702.7 A comparative perspective on the identification of minorities by governments in the Americas

Saturday, August 4, 2012: 1:30 PM
Faculty of Economics, TBA
Oral
Victor ARMONY , Sociology, University of Quebec at Montreal, Montreal, QC, Canada
The basic challenges faced by public institutions in recognizing and accommodating the identities of minority groups are now common to all countries in the Americas, but obviously their expression take different forms in different contexts. Demography and history are critical, but so are national imaginaries, political dynamics, and cultural patterns. The “Other” that needs to be named by the state – in order to be protected, integrated or separated – becomes a key aspect of policy-making and public debate: complex and diverse issues such as immigration and naturalization reform, the application of antidiscrimination norms, the implementation and assessment of affirmative action, curriculum guidelines for education, language use and bilingualism, religious freedom and secularism, etc. require facing the question of “who are them?” This paper will focus on the ways in which several countries in the Americas seek to identify the “Other” through a very particular institutional process: the construction of census categories.

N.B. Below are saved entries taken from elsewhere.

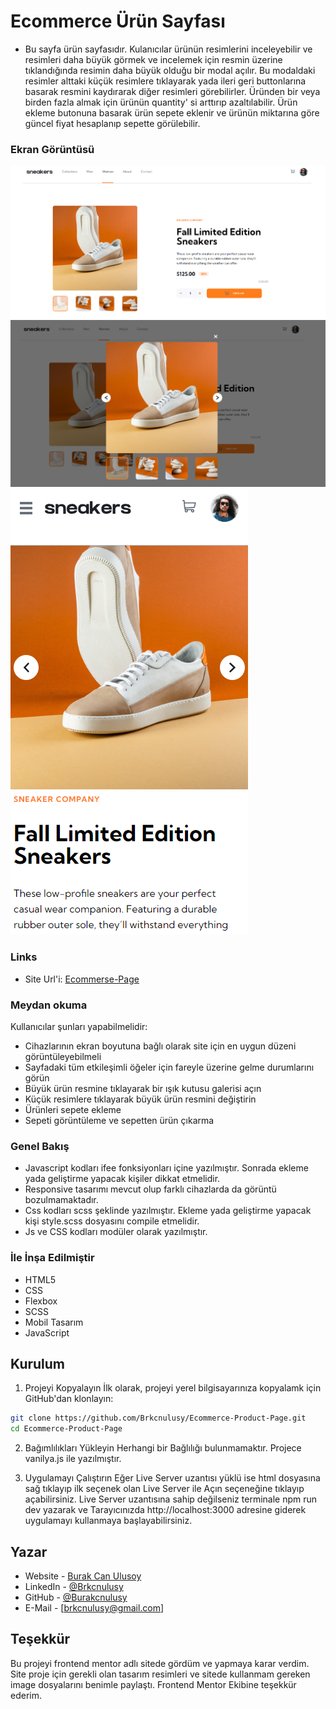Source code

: # Ecommerce Ürün Sayfası
- Bu sayfa ürün sayfasıdır. Kulanıcılar ürünün resimlerini inceleyebilir ve resimleri daha büyük görmek ve incelemek için resmin üzerine tıklandığında resimin daha büyük olduğu bir modal açılır. Bu modaldaki resimler alttaki küçük resimlere tıklayarak yada ileri geri buttonlarına basarak resmini kaydırarak diğer resimleri görebilirler. Üründen bir veya birden fazla almak için ürünün quantity' si arttırıp azaltılabilir. Ürün ekleme butonuna basarak ürün sepete eklenir ve ürünün miktarına göre güncel fiyat hesaplanıp sepette görülebilir. 

### Ekran Görüntüsü

![Ekran Görüntüsü](./assets/images/Ekran%20Alıntısı.PNG)
![Ekran Görüntüsü](./assets/images/Ekran%20Alıntısı2.PNG)
![Ekran Görüntüsü](./assets/images/Ekran%20Alıntısı3.PNG)

### Links
- Site Url'i: [Ecommerse-Page](https://brkcnulusy.github.io/Ecommerce-Product-Page/)

### Meydan okuma

Kullanıcılar şunları yapabilmelidir:

- Cihazlarının ekran boyutuna bağlı olarak site için en uygun düzeni görüntüleyebilmeli
- Sayfadaki tüm etkileşimli öğeler için fareyle üzerine gelme durumlarını görün
- Büyük ürün resmine tıklayarak bir ışık kutusu galerisi açın
- Küçük resimlere tıklayarak büyük ürün resmini değiştirin
- Ürünleri sepete ekleme
- Sepeti görüntüleme ve sepetten ürün çıkarma

### Genel Bakış
- Javascript kodları ifee fonksiyonları içine yazılmıştır. Sonrada ekleme yada geliştirme yapacak kişiler dikkat etmelidir.
- Responsive tasarımı mevcut olup farklı cihazlarda da görüntü bozulmamaktadır.
- Css kodları scss şeklinde yazılmıştır. Ekleme yada geliştirme yapacak kişi style.scss dosyasını compile etmelidir.
- Js ve CSS kodları modüler olarak yazılmıştır.


### İle İnşa Edilmiştir

- HTML5
- CSS
- Flexbox
- SCSS
- Mobil Tasarım 
- JavaScript

## Kurulum

1. Projeyi Kopyalayın
İlk olarak, projeyi yerel bilgisayarınıza kopyalamk için GitHub'dan klonlayın:
```bash
git clone https://github.com/Brkcnulusy/Ecommerce-Product-Page.git
cd Ecommerce-Product-Page
```
2. Bağımlılıkları Yükleyin
Herhangi bir Bağlılığı bulunmamaktır. Projece vanilya.js ile yazılmıştır.

3. Uygulamayı Çalıştırın
Eğer Live Server uzantısı yüklü ise html dosyasına sağ tıklayıp ilk seçenek olan Live Server ile Açın seçeneğine tıklayıp açabilirsiniz.
Live Server uzantısına sahip değilseniz terminale npm run dev yazarak ve Tarayıcınızda http://localhost:3000 adresine giderek uygulamayı kullanmaya başlayabilirsiniz.

## Yazar

- Website - [Burak Can Ulusoy](https://mavifloravakfi.com/)
- LinkedIn - [@Brkcnulusy](https://www.linkedin.com/in/burak-can-ulusoy-375120272/)
- GitHub - [@Burakcnulusy](https://github.com/Brkcnulusy/)
- E-Mail - [brkcnulusy@gmail.com] 

## Teşekkür

Bu projeyi frontend mentor adlı sitede gördüm ve yapmaya karar verdim. Site proje için gerekli olan tasarım resimleri ve sitede kullanmam gereken image dosyalarını benimle paylaştı. Frontend Mentor Ekibine teşekkür ederim.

This seemingly straightforward administrative task is actually reflective of deeply entrenched notions of nationality and ethnicity. “Race” in the United States, “Visible Minority” in Canada, “Color” in Brazil, as well as language, ancestry, culture, etc. are some of the traits that are used to identify, classify, and quantify “otherness” in the Americas, a continent originally defined by ideals of racial/ethnic fusion and mestizaje (United States’ “Melting Pot”, Mexico’s “Cosmic Race”, Brazil’s “Racial Democracy”, Argentina’s “Race Crucible”, etc.) It is particularly telling to examine the evolving nature of this tool of state management of diversity in North and Latin America in the last few years, as we can observe certain common trends – probably resulting from the unifying standards of multiculturalism and human rights – and also several diverging approaches to diversity.